We thank the referee for their supportive summary and recommendation of minor revision. The report accurately captures the main results: bisectoriality and bounded H^∞ functional calculus for the Hodge-Dirac operator on L^p(Ω^•(M)) relying only on compactness, the resulting compact Banach spectral triple, and the p-independence of the indices recovering the Euler characteristic and Hirzebruch signature. No specific major comments were raised.

Circularity Check

0 steps flagged

No circularity: derivation proceeds from compactness and standard elliptic estimates

full rationale

The central steps rely on the compactness of M to obtain bisectoriality and bounded H^∞ calculus for D = d + d* on L^p(Ω•(M)) via standard symbol estimates and elliptic regularity that hold independently of p and without curvature hypotheses. The subsequent construction of the compact Banach spectral triple and the identification of Fredholm indices with the Euler characteristic and Hirzebruch signature follow formally from the functional calculus and K-homology pairings; these are consequences rather than redefinitions or fitted inputs. No self-citation chain, ansatz smuggling, or reduction of a claimed prediction to its own fitted parameters appears in the argument outline.

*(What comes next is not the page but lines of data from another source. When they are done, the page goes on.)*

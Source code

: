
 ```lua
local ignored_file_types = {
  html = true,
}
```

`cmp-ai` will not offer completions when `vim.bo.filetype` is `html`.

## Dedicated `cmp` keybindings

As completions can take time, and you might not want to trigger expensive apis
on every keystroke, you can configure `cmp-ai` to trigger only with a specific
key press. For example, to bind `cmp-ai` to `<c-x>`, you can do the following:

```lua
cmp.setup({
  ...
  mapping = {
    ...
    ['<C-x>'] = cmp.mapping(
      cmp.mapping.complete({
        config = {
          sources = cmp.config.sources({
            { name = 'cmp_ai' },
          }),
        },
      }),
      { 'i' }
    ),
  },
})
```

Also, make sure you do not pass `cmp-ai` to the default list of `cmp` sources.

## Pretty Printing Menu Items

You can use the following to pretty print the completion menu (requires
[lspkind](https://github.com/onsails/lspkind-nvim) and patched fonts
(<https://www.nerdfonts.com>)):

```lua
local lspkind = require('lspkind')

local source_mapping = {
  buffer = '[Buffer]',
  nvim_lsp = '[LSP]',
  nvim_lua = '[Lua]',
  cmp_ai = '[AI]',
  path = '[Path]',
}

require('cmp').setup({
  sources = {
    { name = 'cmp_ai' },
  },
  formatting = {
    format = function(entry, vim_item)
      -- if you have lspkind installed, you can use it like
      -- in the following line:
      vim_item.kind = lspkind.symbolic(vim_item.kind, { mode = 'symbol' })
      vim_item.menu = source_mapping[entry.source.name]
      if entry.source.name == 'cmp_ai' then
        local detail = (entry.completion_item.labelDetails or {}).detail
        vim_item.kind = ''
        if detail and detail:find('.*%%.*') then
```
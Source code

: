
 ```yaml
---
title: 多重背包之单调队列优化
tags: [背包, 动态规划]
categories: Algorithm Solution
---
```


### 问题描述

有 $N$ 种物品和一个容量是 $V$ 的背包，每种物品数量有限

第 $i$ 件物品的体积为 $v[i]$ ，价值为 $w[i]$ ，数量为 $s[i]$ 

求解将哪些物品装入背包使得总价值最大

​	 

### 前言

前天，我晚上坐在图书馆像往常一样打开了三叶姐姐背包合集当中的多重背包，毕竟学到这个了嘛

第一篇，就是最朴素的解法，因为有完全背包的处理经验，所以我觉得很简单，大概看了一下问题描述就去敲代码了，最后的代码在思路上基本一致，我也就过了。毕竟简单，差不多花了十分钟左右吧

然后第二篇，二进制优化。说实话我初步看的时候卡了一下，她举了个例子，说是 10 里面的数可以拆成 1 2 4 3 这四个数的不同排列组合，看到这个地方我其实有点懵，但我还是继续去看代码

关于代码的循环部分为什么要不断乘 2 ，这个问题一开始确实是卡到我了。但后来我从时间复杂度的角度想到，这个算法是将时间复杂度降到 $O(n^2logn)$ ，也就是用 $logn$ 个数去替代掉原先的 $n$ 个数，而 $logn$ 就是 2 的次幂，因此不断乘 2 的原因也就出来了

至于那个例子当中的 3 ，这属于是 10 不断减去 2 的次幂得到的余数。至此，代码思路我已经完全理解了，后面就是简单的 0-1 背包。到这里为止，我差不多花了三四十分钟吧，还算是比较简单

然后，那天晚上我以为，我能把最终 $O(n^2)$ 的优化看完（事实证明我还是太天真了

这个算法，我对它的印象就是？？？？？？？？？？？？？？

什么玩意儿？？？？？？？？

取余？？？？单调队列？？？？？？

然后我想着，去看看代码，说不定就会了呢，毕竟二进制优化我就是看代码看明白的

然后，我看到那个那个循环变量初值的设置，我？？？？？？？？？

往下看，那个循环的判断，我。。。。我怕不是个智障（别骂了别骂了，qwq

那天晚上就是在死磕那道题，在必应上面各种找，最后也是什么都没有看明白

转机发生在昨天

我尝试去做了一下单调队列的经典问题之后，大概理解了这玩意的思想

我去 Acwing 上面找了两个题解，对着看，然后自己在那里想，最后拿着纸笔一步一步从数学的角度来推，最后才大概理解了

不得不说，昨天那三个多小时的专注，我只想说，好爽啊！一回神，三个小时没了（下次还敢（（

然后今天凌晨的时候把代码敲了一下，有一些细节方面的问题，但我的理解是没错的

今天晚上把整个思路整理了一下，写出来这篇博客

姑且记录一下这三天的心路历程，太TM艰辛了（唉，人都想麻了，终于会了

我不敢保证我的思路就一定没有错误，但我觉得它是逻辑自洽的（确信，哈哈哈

Axiom & Free-Parameter Ledger

0 free parameters · 2 axioms · 0 invented entities

The central claims rest on the standard differential-geometric definition of the Hodge-Dirac operator and on compactness of the manifold to obtain spectral properties; no free parameters or new postulated entities are introduced.

axioms (2)
  • domain assumption M is a compact Riemannian manifold
    Invoked to guarantee bisectoriality and bounded H^∞ calculus without curvature assumptions.
  • standard math The Hodge-Dirac operator is defined as d + d* on the graded bundle of differential forms
    Standard construction from differential geometry used throughout.